Donna crocifissa, meglio il silenzio

A Milano non potrebbe accadere. Suor Letizia vigila sul suo convento. Una città che chiude presto la sera e che consente ai giovani soltanto di stare per strada a bere e a drogarsi all’aperto in prossimità di qualche caffè alla moda.
Così Maurizio Cattelan, tanto acclamato e reclamato altrove, troverebbe difficoltà a ripetere la provocazione dei due bambini impiccati che tanto fece discutere quattro anni fa, quando l’assessore alla cultura poteva decidere in autonomia.
Non di meno Salvatore Carrubba si trovò in grave imbarazzo dovendo rispondere a una città impreparata alla libertà dell'arte che altrove è iniziata con Beethoven.
E io mi trovai, allora, a difenderlo e a sostenere Cattelan.
D'altra parte, era questo che egli chiedeva.
Nessuno più di lui evoca parole, opinioni, posizioni, opposizioni, rendendo noi che ne parliamo soci della sua impresa. E ogni sua opera non è, se non, accompagnata da un coro di consensi e di dissensi, parte essenziale del suo lavoro. Che poi è lavoro o divertimento? Certo Milano lo ha aiutato. Qualche tempo dopo, infatti, nella smaliziata Torino, in occasione della mostra su «il Male» io esposi una replica dei suoi impiccati, attendendomi almeno una debole protesta. Nessuno fiatò.
A Torino i bambolotti impiccati non scandalizzano e gli artisti possono fare quello che vogliono.
Adesso la storia si ripete. E io so che scrivendo di Cattelan, qualunque cosa dica, concorro alla sua gloria, contribuisco a dar senso alla sua opera, che esiste perché se ne parla. Mettere una donna in croce, per di più su iniziativa di una associazione ebraica, sulla parete esterna di una ex sinagoga, ora chiesa cattolica di San Martino della cittadina di Pulheim, scandalizza solo chi pensa che il Cristo sia morto soltanto per i maschi. Essendo che la sua passione riguarda l'intera umanità, una donna crocifissa non è altro che il Cristo con un'altra veste. Ma Cattelan non lo sa, non ci pensa e afferma: «Alla fine, non viviamo affatto in un mondo buono».
La prossima volta, non sapendo che già esiste in una piccola città delle Marche, Cupra Montana, per esplicita richiesta del parroco monsignor Maurizio Fileni al versatile pittore Giancarlo Scorcelletti proporrà l'Ultima cena di sole donne.
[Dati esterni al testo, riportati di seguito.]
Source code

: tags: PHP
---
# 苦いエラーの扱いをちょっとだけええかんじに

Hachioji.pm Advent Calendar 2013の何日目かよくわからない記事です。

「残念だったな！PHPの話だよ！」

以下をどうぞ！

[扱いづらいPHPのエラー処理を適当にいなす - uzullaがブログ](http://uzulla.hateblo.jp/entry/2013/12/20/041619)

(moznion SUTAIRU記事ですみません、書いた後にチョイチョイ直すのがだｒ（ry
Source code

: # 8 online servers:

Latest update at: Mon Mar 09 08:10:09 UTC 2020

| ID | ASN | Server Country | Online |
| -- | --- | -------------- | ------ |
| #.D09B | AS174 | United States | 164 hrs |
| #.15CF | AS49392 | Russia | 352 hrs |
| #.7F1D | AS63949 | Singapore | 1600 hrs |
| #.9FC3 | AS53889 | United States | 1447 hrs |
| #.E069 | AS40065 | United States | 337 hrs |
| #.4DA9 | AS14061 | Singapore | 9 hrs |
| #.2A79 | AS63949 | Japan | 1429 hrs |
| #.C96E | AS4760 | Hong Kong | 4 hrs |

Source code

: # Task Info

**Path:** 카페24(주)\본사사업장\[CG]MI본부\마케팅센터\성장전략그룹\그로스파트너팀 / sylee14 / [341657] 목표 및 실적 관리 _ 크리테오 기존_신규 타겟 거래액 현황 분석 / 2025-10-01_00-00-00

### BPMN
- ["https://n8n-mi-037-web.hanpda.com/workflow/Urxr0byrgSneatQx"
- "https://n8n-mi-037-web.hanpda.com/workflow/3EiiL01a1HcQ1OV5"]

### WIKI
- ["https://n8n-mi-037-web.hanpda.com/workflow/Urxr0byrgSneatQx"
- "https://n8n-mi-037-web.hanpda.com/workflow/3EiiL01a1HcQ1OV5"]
Per ora si è limitato alla crocifissione, ignorando che essa è già toccata, rappresentazione compresa, a Santa Giulia, appesa in effigie nell'omonima Chiesa di Brescia. Ma, tra l'ignoranza di Cattelan e quella dei suoi commentatori, la nuova invenzione fa scalpore. E in Germania non vedevano l'ora che l'arte intercettasse le reazioni di chi la fa vivere creando il necessario scandalo.
Ancora una volta Cattelan ha ottenuto quello che voleva. E noi siamo qua ad aiutarlo. Ci sarà chi invoca la censura, ci sarà chi ride sotto i baffi, perché la censura aiuta l'opera a vivere, anzi ne è la stessa ragione di vita. La minaccia di cancellare qualcosa, l'annuncio di morte, implicito nella censura, la condanna eventuale, sono tutti pronunciamenti favorevoli all'artista, vittima del potere che ha osato sfidare. In realtà, la vera censura è il silenzio, lasciar fare e ignorare. Ma è troppo difficile resistere. La alternativa resta la clausura. Dispiacerà forse a Cattelan sapere che la sua idea non è originale non solo rispetto all'iconografia religiosa, ma anche all'arte contemporanea.

In questo momento, a Milano, al Pac, non senza per un attimo aver turbato suor Letizia e la sua amabile corte di devoti, è esposta una donna crocifissa, nuda, mirabilmente dipinta da un pittore dotato di straordinario mestiere, Adelchi Riccardo Mantovani, raro e raffinato artista ferrarese (attivo a Berlino). Si tratta di un dipinto; si è preferito non censurarlo. Così nessuno, prima d’ora, ne ha parlato. Vedi come va il mondo, nonostante suor Letizia.